Task to complete - Look through the material below. Copy every line with the string "container" in it.

[Opening Exercise data section]

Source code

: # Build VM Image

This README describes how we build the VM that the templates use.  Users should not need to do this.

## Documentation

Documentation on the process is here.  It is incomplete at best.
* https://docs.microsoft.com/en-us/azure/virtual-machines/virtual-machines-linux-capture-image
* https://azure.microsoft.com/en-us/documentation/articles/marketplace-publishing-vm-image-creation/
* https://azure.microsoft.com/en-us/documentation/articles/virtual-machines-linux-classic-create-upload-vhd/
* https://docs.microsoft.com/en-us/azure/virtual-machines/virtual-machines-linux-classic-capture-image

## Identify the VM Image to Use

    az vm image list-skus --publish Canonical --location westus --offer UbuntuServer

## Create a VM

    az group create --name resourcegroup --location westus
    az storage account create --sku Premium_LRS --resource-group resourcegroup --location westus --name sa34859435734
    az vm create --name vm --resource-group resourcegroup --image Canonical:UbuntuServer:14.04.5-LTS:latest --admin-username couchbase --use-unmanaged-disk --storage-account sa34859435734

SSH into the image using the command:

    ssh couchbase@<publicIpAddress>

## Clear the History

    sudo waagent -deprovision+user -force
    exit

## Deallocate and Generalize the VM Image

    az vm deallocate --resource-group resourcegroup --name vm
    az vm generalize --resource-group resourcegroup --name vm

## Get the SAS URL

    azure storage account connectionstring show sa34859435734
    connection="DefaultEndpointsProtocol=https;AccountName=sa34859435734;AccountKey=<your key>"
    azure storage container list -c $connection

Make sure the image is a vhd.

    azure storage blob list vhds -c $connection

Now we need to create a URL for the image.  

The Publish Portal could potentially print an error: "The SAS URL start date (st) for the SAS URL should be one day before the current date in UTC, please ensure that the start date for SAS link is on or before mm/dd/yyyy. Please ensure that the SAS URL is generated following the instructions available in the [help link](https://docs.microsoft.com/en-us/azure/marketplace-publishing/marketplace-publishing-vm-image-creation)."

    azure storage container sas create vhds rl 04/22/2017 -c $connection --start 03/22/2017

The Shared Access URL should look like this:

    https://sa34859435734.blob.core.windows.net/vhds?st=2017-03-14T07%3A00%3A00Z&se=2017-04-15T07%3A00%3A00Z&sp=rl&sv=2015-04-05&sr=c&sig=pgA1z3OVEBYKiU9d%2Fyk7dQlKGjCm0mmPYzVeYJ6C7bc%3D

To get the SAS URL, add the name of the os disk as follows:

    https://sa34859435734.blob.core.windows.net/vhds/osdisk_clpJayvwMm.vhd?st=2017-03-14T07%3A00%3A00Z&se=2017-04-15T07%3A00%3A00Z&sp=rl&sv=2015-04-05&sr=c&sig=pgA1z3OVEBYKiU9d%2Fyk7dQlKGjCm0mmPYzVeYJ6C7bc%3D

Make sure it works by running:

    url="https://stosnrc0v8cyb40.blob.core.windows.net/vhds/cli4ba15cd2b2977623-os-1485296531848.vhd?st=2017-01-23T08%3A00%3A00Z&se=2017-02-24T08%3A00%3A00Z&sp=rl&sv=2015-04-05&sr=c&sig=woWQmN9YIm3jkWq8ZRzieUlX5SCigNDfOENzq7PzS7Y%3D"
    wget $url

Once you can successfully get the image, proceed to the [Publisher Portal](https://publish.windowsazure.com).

[Closing Exercise data section]
[Opening Exercise data section]

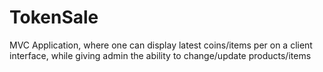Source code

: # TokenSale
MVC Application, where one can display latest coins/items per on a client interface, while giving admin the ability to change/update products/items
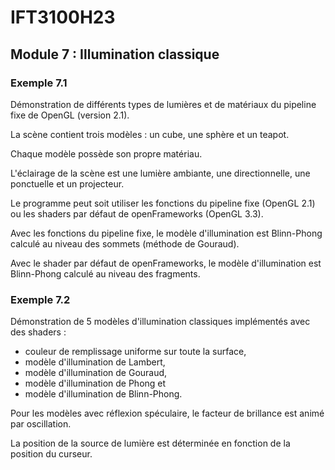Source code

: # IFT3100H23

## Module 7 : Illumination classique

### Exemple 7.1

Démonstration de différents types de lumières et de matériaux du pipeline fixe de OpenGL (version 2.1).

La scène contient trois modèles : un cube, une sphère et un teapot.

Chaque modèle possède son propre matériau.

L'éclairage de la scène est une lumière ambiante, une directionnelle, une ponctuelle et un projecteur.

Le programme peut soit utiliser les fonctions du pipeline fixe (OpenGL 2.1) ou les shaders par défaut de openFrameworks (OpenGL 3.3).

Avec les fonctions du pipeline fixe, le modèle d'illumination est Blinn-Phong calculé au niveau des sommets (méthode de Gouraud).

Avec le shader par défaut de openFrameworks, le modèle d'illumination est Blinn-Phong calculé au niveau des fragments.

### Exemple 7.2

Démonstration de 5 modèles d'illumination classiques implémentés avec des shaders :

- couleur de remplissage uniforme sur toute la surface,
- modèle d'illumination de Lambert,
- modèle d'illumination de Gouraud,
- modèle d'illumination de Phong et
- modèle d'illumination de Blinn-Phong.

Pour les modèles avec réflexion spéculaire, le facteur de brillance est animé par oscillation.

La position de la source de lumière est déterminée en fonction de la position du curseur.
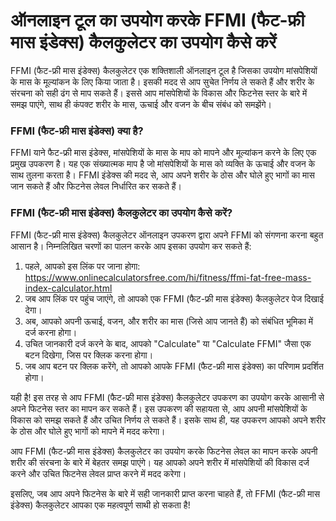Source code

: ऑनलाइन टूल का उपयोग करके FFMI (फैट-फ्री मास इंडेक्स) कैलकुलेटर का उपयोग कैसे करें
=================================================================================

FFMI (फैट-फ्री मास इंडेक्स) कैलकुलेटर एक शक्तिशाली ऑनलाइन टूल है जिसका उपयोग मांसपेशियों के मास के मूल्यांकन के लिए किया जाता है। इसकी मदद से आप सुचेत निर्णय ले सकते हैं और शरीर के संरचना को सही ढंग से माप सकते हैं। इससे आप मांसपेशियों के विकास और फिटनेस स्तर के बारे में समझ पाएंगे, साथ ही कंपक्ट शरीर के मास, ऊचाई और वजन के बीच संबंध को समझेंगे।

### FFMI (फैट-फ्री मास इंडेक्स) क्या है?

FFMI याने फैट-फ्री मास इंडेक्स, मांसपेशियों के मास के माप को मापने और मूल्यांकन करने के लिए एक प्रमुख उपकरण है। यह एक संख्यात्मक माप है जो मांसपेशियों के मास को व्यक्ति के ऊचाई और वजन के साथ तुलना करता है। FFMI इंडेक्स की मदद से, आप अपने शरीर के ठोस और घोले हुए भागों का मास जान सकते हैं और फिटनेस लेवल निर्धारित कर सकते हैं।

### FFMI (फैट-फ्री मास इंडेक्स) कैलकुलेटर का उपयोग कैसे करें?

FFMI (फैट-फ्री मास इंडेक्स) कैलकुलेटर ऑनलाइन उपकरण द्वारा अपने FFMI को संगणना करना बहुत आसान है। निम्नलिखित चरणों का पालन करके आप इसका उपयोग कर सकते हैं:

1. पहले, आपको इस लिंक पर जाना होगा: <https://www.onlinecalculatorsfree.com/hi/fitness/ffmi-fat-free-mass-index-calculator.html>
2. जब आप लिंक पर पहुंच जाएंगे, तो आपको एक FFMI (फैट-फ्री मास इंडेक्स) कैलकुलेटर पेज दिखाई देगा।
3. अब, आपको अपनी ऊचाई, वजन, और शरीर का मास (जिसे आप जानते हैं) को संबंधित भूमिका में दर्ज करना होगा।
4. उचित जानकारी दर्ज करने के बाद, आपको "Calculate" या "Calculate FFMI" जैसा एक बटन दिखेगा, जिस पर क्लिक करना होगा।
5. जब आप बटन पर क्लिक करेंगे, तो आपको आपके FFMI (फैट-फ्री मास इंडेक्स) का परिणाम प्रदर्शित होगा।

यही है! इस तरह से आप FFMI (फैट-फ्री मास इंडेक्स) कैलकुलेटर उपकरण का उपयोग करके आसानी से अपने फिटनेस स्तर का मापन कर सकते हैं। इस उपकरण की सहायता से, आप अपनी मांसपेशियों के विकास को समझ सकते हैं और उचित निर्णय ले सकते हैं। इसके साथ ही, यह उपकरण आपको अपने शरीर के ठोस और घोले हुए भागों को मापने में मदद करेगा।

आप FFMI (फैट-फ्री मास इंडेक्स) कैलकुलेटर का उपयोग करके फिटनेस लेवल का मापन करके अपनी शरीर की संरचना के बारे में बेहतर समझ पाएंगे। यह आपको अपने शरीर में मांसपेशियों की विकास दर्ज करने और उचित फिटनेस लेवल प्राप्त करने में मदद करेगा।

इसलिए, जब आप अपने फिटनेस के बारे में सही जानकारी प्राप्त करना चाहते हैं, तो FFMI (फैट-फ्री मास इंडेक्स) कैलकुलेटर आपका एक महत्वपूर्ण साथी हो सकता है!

[Closing Exercise data section]
[Opening Exercise data section]

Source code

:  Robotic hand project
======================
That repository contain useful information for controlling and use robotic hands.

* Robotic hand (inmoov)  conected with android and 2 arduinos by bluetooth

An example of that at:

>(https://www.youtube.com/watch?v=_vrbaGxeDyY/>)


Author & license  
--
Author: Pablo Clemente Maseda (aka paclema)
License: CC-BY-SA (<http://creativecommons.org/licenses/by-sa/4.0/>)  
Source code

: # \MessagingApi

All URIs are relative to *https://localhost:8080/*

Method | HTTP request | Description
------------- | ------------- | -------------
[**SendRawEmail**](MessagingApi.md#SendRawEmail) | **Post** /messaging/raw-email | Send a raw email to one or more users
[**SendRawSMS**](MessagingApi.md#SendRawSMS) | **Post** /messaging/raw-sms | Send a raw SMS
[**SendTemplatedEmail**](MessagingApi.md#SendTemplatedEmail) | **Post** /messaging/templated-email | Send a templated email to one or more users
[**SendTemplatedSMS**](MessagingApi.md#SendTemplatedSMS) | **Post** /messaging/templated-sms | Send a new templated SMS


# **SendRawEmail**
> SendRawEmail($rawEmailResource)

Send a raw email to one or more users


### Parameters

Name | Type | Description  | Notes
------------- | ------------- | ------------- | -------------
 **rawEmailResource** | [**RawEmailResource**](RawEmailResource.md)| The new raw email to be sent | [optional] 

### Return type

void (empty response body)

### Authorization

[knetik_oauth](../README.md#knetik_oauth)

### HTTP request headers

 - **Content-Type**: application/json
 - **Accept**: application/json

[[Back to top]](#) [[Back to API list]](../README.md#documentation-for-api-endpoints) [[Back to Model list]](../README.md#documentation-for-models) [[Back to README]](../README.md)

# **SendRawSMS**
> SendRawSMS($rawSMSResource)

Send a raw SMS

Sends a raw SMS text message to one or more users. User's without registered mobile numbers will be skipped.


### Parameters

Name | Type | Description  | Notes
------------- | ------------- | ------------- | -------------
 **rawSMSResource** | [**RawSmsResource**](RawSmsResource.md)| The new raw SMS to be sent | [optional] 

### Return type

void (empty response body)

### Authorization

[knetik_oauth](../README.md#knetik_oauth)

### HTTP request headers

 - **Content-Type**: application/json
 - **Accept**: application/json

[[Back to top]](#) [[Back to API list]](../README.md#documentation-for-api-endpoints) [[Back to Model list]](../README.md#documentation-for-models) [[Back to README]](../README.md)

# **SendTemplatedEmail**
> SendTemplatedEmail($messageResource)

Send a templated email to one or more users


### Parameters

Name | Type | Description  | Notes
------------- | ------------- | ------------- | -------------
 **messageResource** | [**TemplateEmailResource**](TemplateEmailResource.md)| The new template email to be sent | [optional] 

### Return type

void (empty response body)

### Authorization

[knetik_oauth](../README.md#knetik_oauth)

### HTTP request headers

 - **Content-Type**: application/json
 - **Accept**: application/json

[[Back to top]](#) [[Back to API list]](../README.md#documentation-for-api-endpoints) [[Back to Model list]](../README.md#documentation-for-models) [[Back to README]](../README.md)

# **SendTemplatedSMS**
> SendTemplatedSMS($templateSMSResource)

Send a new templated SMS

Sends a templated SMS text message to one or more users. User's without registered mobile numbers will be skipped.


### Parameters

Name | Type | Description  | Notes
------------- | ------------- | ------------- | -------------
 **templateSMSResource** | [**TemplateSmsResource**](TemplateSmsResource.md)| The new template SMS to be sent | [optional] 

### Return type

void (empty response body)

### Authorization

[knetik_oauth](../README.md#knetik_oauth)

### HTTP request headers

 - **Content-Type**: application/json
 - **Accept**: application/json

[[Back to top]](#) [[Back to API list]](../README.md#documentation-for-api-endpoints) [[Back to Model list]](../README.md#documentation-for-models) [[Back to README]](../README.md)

[Closing Exercise data section]

Completed task -
    azure storage container list -c $connection
    azure storage container sas create vhds rl 04/22/2017 -c $connection --start 03/22/2017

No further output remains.